### WORK TASK
Among the entries below, how many lines contain the string "pauc"? Only the number is wanted.

### INFORMATION SUPPLIED
---------------

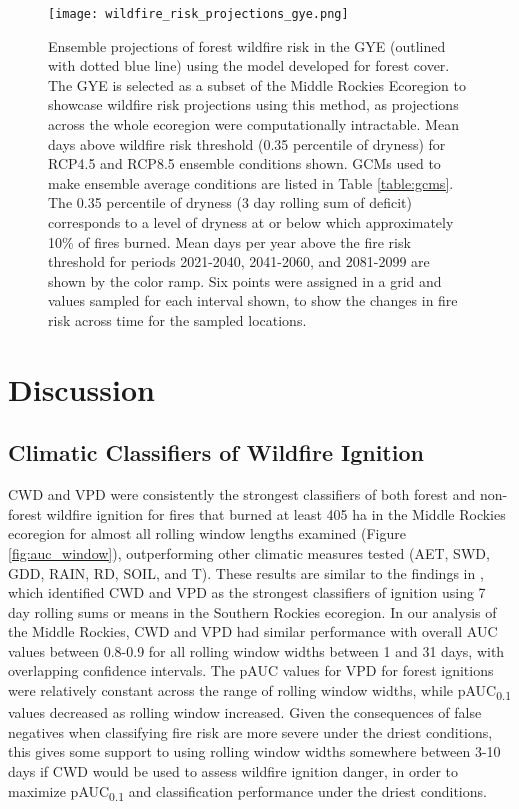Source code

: \documentclass[11p]{article}
\newcommand{\pauc}[1]{pAUC\textsubscript{#1}}
\begin{document}
\begin{figure}[htbp]
  \centering
  \texttt{[image: wildfire\_risk\_projections\_gye.png]}
  \caption{Ensemble projections of forest wildfire risk in the GYE (outlined with dotted blue line) using the model developed for forest cover. The GYE is selected as a subset of the Middle Rockies Ecoregion to showcase wildfire risk projections using this method, as projections across the whole ecoregion were computationally intractable. Mean days above wildfire risk threshold (0.35 percentile of dryness) for RCP4.5 and RCP8.5 ensemble conditions shown. GCMs used to make ensemble average conditions are listed in Table \ref{table:gcms}. The 0.35 percentile of dryness (3 day rolling sum of deficit) corresponds to a level of dryness at or below which approximately 10\% of fires burned. Mean days per year above the fire risk threshold for periods 2021-2040, 2041-2060, and 2081-2099 are shown by the color ramp. Six points were assigned in a grid and values sampled for each interval shown, to show the changes in fire risk across time for the sampled locations.}
  \label{fig:projected-risk}
\end{figure}


\section{Discussion}

\subsection{Climatic Classifiers of Wildfire Ignition}
CWD and VPD were consistently the strongest classifiers of both forest and non-forest wildfire ignition for fires that burned at least 405 ha in the Middle Rockies ecoregion for almost all rolling window lengths examined (Figure \ref{fig:auc_window}), outperforming other climatic measures tested (AET, SWD, GDD, RAIN, RD, SOIL, and T). These results are similar to the findings in , which identified CWD and VPD as the strongest classifiers of ignition using 7 day rolling sums or means in the Southern Rockies ecoregion. In our analysis of the Middle Rockies, CWD and VPD had similar performance with overall AUC values between 0.8-0.9 for all rolling window widths between 1 and 31 days, with overlapping confidence intervals. The pAUC values for VPD for forest ignitions were relatively constant across the range of rolling window widths, while \pauc{0.1} values decreased as rolling window increased. Given the consequences of false negatives when classifying fire risk are more severe under the driest conditions, this gives some support to using rolling window widths somewhere between 3-10 days if CWD would be used to assess wildfire ignition danger, in order to maximize \pauc{0.1} and classification performance under the driest conditions.
\end{document}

---------------

### RESULT OF THIS EXERCISE
2